Activity: What is needed is an exact copy of every entry below, with the pictures left out.

+++++

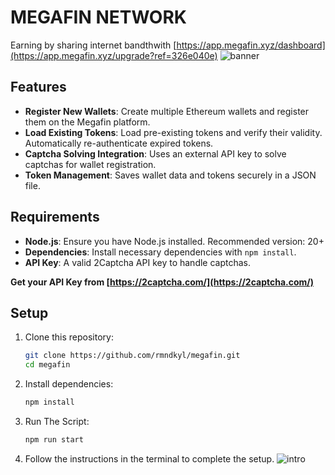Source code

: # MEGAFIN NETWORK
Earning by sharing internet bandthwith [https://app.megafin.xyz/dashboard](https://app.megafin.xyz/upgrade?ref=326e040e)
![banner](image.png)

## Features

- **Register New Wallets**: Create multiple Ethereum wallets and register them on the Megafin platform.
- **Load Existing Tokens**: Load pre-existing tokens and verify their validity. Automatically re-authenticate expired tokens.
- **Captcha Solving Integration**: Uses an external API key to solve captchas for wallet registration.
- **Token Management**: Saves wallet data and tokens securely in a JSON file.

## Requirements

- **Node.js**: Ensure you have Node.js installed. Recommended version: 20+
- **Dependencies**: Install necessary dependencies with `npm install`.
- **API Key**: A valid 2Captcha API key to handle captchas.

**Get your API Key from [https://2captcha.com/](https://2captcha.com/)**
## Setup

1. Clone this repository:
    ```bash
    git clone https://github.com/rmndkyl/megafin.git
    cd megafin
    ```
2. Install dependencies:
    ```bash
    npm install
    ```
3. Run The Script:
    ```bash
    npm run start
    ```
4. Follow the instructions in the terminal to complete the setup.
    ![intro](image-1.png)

+++++

Exercise solution:
Source code

: # MEGAFIN NETWORK
Earning by sharing internet bandthwith [https://app.megafin.xyz/dashboard](https://app.megafin.xyz/upgrade?ref=326e040e)
![banner](image.png)

## Features

- **Register New Wallets**: Create multiple Ethereum wallets and register them on the Megafin platform.
- **Load Existing Tokens**: Load pre-existing tokens and verify their validity. Automatically re-authenticate expired tokens.
- **Captcha Solving Integration**: Uses an external API key to solve captchas for wallet registration.
- **Token Management**: Saves wallet data and tokens securely in a JSON file.

## Requirements

- **Node.js**: Ensure you have Node.js installed. Recommended version: 20+
- **Dependencies**: Install necessary dependencies with `npm install`.
- **API Key**: A valid 2Captcha API key to handle captchas.

**Get your API Key from [https://2captcha.com/](https://2captcha.com/)**
## Setup

1. Clone this repository:
    ```bash
    git clone https://github.com/rmndkyl/megafin.git
    cd megafin
    ```
2. Install dependencies:
    ```bash
    npm install
    ```
3. Run The Script:
    ```bash
    npm run start
    ```
4. Follow the instructions in the terminal to complete the setup.
    ![intro](image-1.png)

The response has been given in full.